En achevant ces mots, elle jeta sur son frère un regard de tendresse et de reproche dont la douceur et la sévérité avaient une grande puissance.

«Moi vous oublier!» s'écria le jeune homme en levant les yeux vers le ciel.

Xenie se tut, effrayée de l'expression religieuse, mais un peu farouche de ce regard, habituellement baissé; il avait quelque chose d'inquiétant qui contrastait avec la douceur de la voix, des paroles et des gestes du jeune homme.

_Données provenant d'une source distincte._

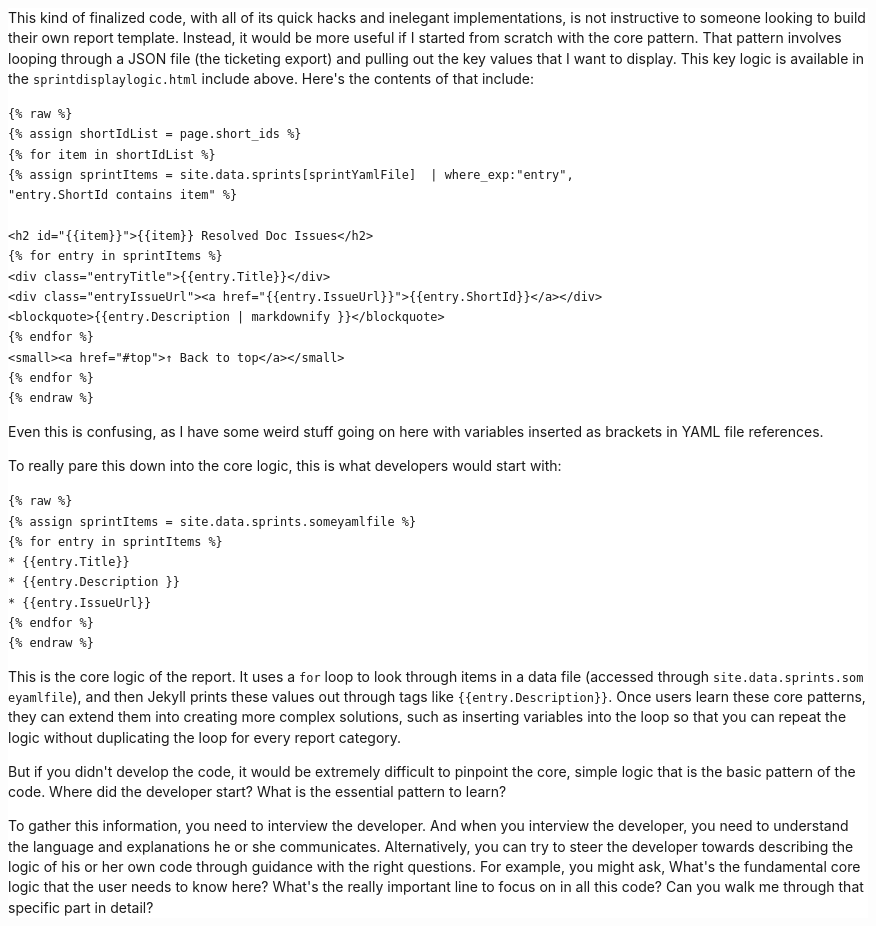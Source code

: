 This kind of finalized code, with all of its quick hacks and inelegant implementations, is not instructive to someone looking to build their own report template. Instead, it would be more useful if I started from scratch with the core pattern. That pattern involves looping through a JSON file (the ticketing export) and pulling out the key values that I want to display. This key logic is available in the `sprintdisplaylogic.html` include above. Here's the contents of that include:

```liquid
{% raw %}
{% assign shortIdList = page.short_ids %}
{% for item in shortIdList %}
{% assign sprintItems = site.data.sprints[sprintYamlFile]  | where_exp:"entry",
"entry.ShortId contains item" %}

<h2 id="{{item}}">{{item}} Resolved Doc Issues</h2>
{% for entry in sprintItems %}
<div class="entryTitle">{{entry.Title}}</div>
<div class="entryIssueUrl"><a href="{{entry.IssueUrl}}">{{entry.ShortId}}</a></div>
<blockquote>{{entry.Description | markdownify }}</blockquote>
{% endfor %}
<small><a href="#top">↑ Back to top</a></small>
{% endfor %}
{% endraw %}
```

Even this is confusing, as I have some weird stuff going on here with variables inserted as brackets in YAML file references.

To really pare this down into the core logic, this is what developers would start with:

```liquid
{% raw %}
{% assign sprintItems = site.data.sprints.someyamlfile %}
{% for entry in sprintItems %}
* {{entry.Title}}
* {{entry.Description }}
* {{entry.IssueUrl}}
{% endfor %}
{% endraw %}
```

This is the core logic of the report. It uses a `for` loop to look through items in a data file (accessed through `site.data.sprints.someyamlfile`), and then Jekyll prints these values out through tags like `{{entry.Description}}`. Once users learn these core patterns, they can extend them into creating more complex solutions, such as inserting variables into the loop so that you can repeat the logic without duplicating the loop for every report category.

But if you didn't develop the code, it would be extremely difficult to pinpoint the core, simple logic that is the basic pattern of the code. Where did the developer start? What is the essential pattern to learn?

To gather this information, you need to interview the developer. And when you interview the developer, you need to understand the language and explanations he or she communicates. Alternatively, you can try to steer the developer towards describing the logic of his or her own code through guidance with the right questions. For example, you might ask, What's the fundamental core logic that the user needs to know here? What's the really important line to focus on in all this code? Can you walk me through that specific part in detail?

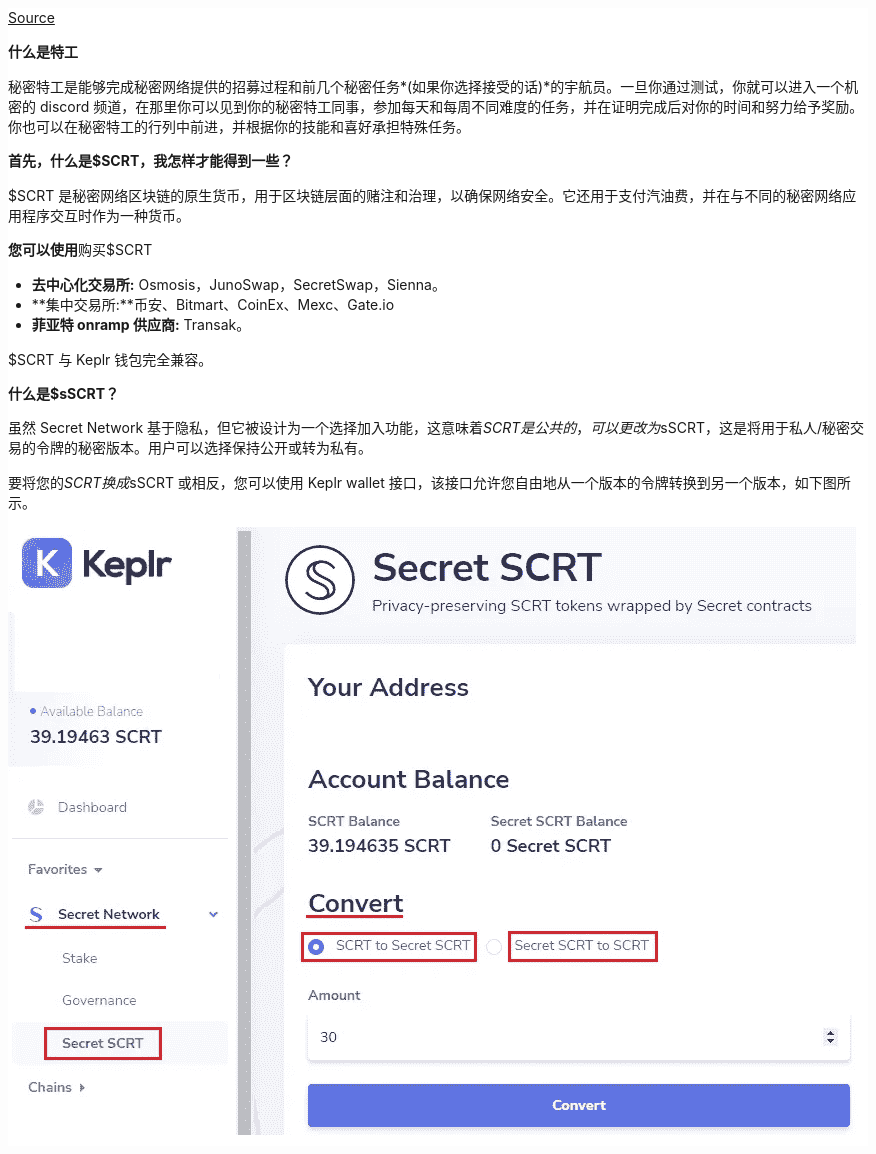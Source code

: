 [Source](/amityhaven/the-secret-network-f2d57168b75f)

**什么是特工**

秘密特工是能够完成秘密网络提供的招募过程和前几个秘密任务*(如果你选择接受的话)*的宇航员。一旦你通过测试，你就可以进入一个机密的 discord 频道，在那里你可以见到你的秘密特工同事，参加每天和每周不同难度的任务，并在证明完成后对你的时间和努力给予奖励。你也可以在秘密特工的行列中前进，并根据你的技能和喜好承担特殊任务。

**首先，什么是$SCRT，我怎样才能得到一些？**

$SCRT 是秘密网络区块链的原生货币，用于区块链层面的赌注和治理，以确保网络安全。它还用于支付汽油费，并在与不同的秘密网络应用程序交互时作为一种货币。

**您可以使用**购买$SCRT

*   **去中心化交易所:** Osmosis，JunoSwap，SecretSwap，Sienna。
*   **集中交易所:**币安、Bitmart、CoinEx、Mexc、Gate.io
*   **菲亚特 onramp 供应商:** Transak。

$SCRT 与 Keplr 钱包完全兼容。

**什么是$sSCRT？**

虽然 Secret Network 基于隐私，但它被设计为一个选择加入功能，这意味着$SCRT 是公共的，可以更改为$sSCRT，这是将用于私人/秘密交易的令牌的秘密版本。用户可以选择保持公开或转为私有。

要将您的$SCRT 换成$sSCRT 或相反，您可以使用 Keplr wallet 接口，该接口允许您自由地从一个版本的令牌转换到另一个版本，如下图所示。

![](img/970b737181f1e28336daf8c0f5045e99.png)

Xenie était une de ces beautés du Nord telles qu'on n'en voit en aucun autre pays: à peine semblait-elle appartenir à la terre: la pureté de ses traits, qui rappelait Raphaël, eût paru froideur si la sensibilité la plus délicate n'eût doucement nuancé sa physionomie, que nulle passion ne troublait encore. À vingt ans qu'elle avait ce jour-là même, elle ignorait ce qui agite le cœur: elle était grande et mince; sa taille, un peu frêle, avait une grâce singulière, quoique la lenteur habituelle de ses mouvements en cachât la souplesse: à la voir effleurer l'herbe encore blanche de rosée, on eût dit du dernier rayon de la lune fuyant devant l'aurore sur le lac immobile. Sa langueur avait un charme qui n'appartient qu'aux femmes de son pays, plutôt belles que jolies; mais parfaitement belles quand elles le sont, ce qui est rare parmi celles d'une classe inférieure; car, en Russie, il y a de l'aristocratie dans la beauté; les paysannes y sont en général moins bien douées par la nature que les grandes dames. Xenie était belle comme une reine, et elle avait la fraîcheur d'une villageoise.